• **Activity**
Output a verbatim copy of the data, cut off after the line that contains "- Mutating inputs, shared".
☆ ☆ ☆ ☆ ☆
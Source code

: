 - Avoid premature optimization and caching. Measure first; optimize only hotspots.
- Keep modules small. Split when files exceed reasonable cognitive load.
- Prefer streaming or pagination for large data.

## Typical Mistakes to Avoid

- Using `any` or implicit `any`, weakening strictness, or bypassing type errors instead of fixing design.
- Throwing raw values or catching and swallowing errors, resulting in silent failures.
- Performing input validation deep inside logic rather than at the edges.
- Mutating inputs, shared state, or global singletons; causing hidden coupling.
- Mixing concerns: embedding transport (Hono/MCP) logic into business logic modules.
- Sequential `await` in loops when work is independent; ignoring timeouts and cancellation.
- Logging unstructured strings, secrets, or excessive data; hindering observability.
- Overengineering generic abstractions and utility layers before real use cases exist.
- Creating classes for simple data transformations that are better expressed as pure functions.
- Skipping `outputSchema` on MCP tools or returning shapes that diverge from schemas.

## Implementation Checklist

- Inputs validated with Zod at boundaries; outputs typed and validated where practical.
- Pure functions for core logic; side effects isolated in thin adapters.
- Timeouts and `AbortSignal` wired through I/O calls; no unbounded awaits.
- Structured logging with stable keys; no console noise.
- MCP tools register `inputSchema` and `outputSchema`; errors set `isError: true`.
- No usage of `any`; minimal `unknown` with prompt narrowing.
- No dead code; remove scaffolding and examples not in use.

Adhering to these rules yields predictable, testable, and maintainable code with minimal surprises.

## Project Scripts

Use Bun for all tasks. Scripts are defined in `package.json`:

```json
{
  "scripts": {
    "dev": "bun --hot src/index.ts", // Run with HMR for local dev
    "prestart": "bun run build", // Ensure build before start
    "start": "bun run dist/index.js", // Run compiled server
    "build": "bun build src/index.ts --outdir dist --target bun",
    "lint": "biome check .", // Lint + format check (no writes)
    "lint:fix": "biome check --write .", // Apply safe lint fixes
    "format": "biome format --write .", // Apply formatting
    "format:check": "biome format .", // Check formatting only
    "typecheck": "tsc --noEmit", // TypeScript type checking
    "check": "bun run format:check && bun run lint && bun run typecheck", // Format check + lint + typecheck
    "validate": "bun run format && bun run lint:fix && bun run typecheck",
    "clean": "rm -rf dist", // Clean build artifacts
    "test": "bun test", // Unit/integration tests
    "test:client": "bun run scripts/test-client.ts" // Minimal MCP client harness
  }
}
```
☆ ☆ ☆ ☆ ☆
• **Solution for this problem**
Source code

: - Avoid premature optimization and caching. Measure first; optimize only hotspots.
- Keep modules small. Split when files exceed reasonable cognitive load.
- Prefer streaming or pagination for large data.

## Typical Mistakes to Avoid

- Using `any` or implicit `any`, weakening strictness, or bypassing type errors instead of fixing design.
- Throwing raw values or catching and swallowing errors, resulting in silent failures.
- Performing input validation deep inside logic rather than at the edges.
- Mutating inputs, shared state, or global singletons; causing hidden coupling.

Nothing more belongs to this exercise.